(Pictures paired with source code)
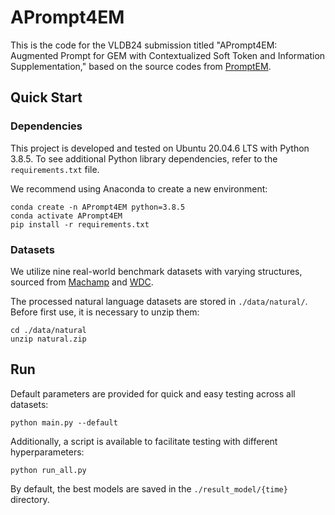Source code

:# APrompt4EM

This is the code for the VLDB24 submission titled "APrompt4EM: Augmented Prompt for GEM with Contextualized Soft Token and Information Supplementation," based on the source codes from [PromptEM](https://github.com/ZJU-DAILY/PromptEM).

## Quick Start

### Dependencies

This project is developed and tested on Ubuntu 20.04.6 LTS with Python 3.8.5. To see additional Python library dependencies, refer to the `requirements.txt` file.

We recommend using Anaconda to create a new environment:
```
conda create -n APrompt4EM python=3.8.5
conda activate APrompt4EM
pip install -r requirements.txt
```

### Datasets

We utilize nine real-world benchmark datasets with varying structures, sourced from [Machamp](https://github.com/megagonlabs/machamp) and [WDC](https://webdatacommons.org/largescaleproductcorpus/wdc-products/).

The processed natural language datasets are stored in `./data/natural/`. Before first use, it is necessary to unzip them:
```
cd ./data/natural
unzip natural.zip
```

## Run

Default parameters are provided for quick and easy testing across all datasets:

```
python main.py --default
```

Additionally, a script is available to facilitate testing with different hyperparameters:
```
python run_all.py
```


By default, the best models are saved in the `./result_model/{time}` directory.

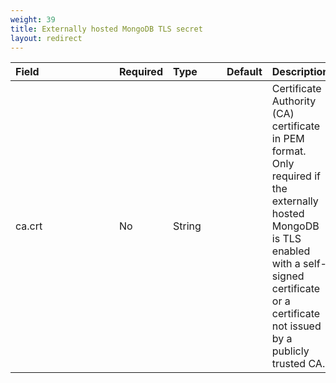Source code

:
 ```yaml
---
weight: 39
title: Externally hosted MongoDB TLS secret
layout: redirect
---
```


|<div style="width:150px">Field</div>|Required|<div style="width:70px">Type</div>|Default|Description|
|:---|:---|:---|:---|:---|
|ca.crt|No|String||Certificate Authority (CA) certificate in PEM format. Only required if the externally hosted MongoDB is TLS enabled with a self-signed certificate or a certificate not issued by a publicly trusted CA.
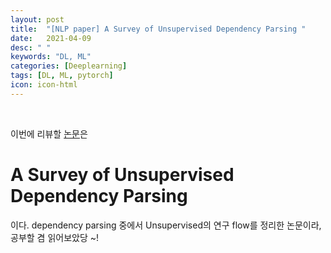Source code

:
 ```yaml
---
layout: post
title:  "[NLP paper] A Survey of Unsupervised Dependency Parsing "
date:   2021-04-09
desc: " "
keywords: "DL, ML"
categories: [Deeplearning]
tags: [DL, ML, pytorch]
icon: icon-html
---
```


<br>

이번에 리뷰할 [논문](https://arxiv.org/abs/2010.01535)은

# A Survey of Unsupervised Dependency Parsing

이다. dependency parsing 중에서 Unsupervised의 연구 flow를 정리한 논문이라, 공부할 겸 읽어보았당 ~!



<br>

What needs to be done:
Your answer must be the lines above from the one containing "The processed natural" to the one containing "By default, the", both included, restated word for word.

Output of the task:
The processed natural language datasets are stored in `./data/natural/`. Before first use, it is necessary to unzip them:
```
cd ./data/natural
unzip natural.zip
```

## Run

Default parameters are provided for quick and easy testing across all datasets:

```
python main.py --default
```

Additionally, a script is available to facilitate testing with different hyperparameters:
```
python run_all.py
```


By default, the best models are saved in the `./result_model/{time}` directory.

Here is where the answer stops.